## Task directions
Leave out all images and set down the records exactly as given.

## Given entries
-- -- --

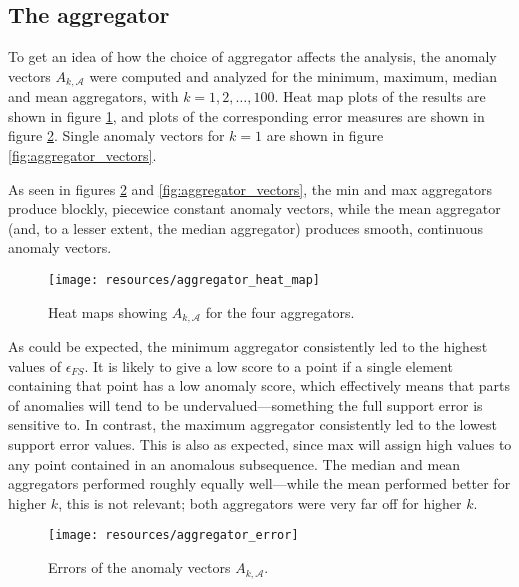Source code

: \clearpage

\subsection{The aggregator}
\FloatBarrier
\label{sect:A}

To get an idea of how the choice of aggregator affects the analysis, the anomaly vectors $A_{k, \mathcal{A}}$ were computed and analyzed for the minimum, maximum, median and mean aggregators, with $k = 1,2,\dots,100$. Heat map plots of the results are shown in figure \ref{fig:aggregator_heat_map}, and plots of the corresponding error measures are shown in figure \ref{fig:aggregator_error}. Single anomaly vectors for $k=1$ are shown in figure \ref{fig:aggregator_vectors}.

As seen in figures \ref{fig:aggregator_error} and \ref{fig:aggregator_vectors}, the min and max aggregators produce blockly, piecewice constant anomaly vectors, while the mean aggregator (and, to a lesser extent, the median aggregator) produces smooth, continuous anomaly vectors.

\begin{figure}[!ht]
    \vspace{-20pt}
    \begin{center}
        \texttt{[image: resources/aggregator\_heat\_map]}
    \end{center}
    \vspace{-10pt}
    \caption{\small{Heat maps showing $A_{k, \mathcal{A}}$ for the four aggregators.}}
    \label{fig:aggregator_heat_map}
    \vspace{-15pt}
\end{figure}

As could be expected, the minimum aggregator consistently led to the highest values of $\epsilon_{FS}$. It is likely to give a low score to a point if a single element containing that point has a low anomaly score, which effectively means that parts of anomalies will tend to be undervalued---something the full support error is sensitive to. In contrast, the maximum aggregator consistently led to the lowest support error values. This is also as expected, since max will assign high values to any point contained in an anomalous subsequence. The median and mean aggregators performed roughly equally well---while the mean performed better for higher $k$, this is not relevant; both aggregators were very far off for higher $k$.

\begin{figure}[!ht]
    \vspace{-15pt}
    \begin{center}
        \texttt{[image: resources/aggregator\_error]}
    \end{center}
    \vspace{-18pt}
    \caption{\small{Errors of the anomaly vectors $A_{k, \mathcal{A}}$.}}
    \label{fig:aggregator_error}
    \vspace{-10pt}
\end{figure}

-- -- --

## Answer section
Source code

: \clearpage

\subsection{The aggregator}
\FloatBarrier
\label{sect:A}

To get an idea of how the choice of aggregator affects the analysis, the anomaly vectors $A_{k, \mathcal{A}}$ were computed and analyzed for the minimum, maximum, median and mean aggregators, with $k = 1,2,\dots,100$. Heat map plots of the results are shown in figure \ref{fig:aggregator_heat_map}, and plots of the corresponding error measures are shown in figure \ref{fig:aggregator_error}. Single anomaly vectors for $k=1$ are shown in figure \ref{fig:aggregator_vectors}.

As seen in figures \ref{fig:aggregator_error} and \ref{fig:aggregator_vectors}, the min and max aggregators produce blockly, piecewice constant anomaly vectors, while the mean aggregator (and, to a lesser extent, the median aggregator) produces smooth, continuous anomaly vectors.

\begin{figure}[!ht]
    \vspace{-20pt}
    \begin{center}
        \texttt{[image: resources/aggregator\_heat\_map]}
    \end{center}
    \vspace{-10pt}
    \caption{\small{Heat maps showing $A_{k, \mathcal{A}}$ for the four aggregators.}}
    \label{fig:aggregator_heat_map}
    \vspace{-15pt}
\end{figure}

As could be expected, the minimum aggregator consistently led to the highest values of $\epsilon_{FS}$. It is likely to give a low score to a point if a single element containing that point has a low anomaly score, which effectively means that parts of anomalies will tend to be undervalued---something the full support error is sensitive to. In contrast, the maximum aggregator consistently led to the lowest support error values. This is also as expected, since max will assign high values to any point contained in an anomalous subsequence. The median and mean aggregators performed roughly equally well---while the mean performed better for higher $k$, this is not relevant; both aggregators were very far off for higher $k$.

\begin{figure}[!ht]
    \vspace{-15pt}
    \begin{center}
        \texttt{[image: resources/aggregator\_error]}
    \end{center}
    \vspace{-18pt}
    \caption{\small{Errors of the anomaly vectors $A_{k, \mathcal{A}}$.}}
    \label{fig:aggregator_error}
    \vspace{-10pt}
\end{figure}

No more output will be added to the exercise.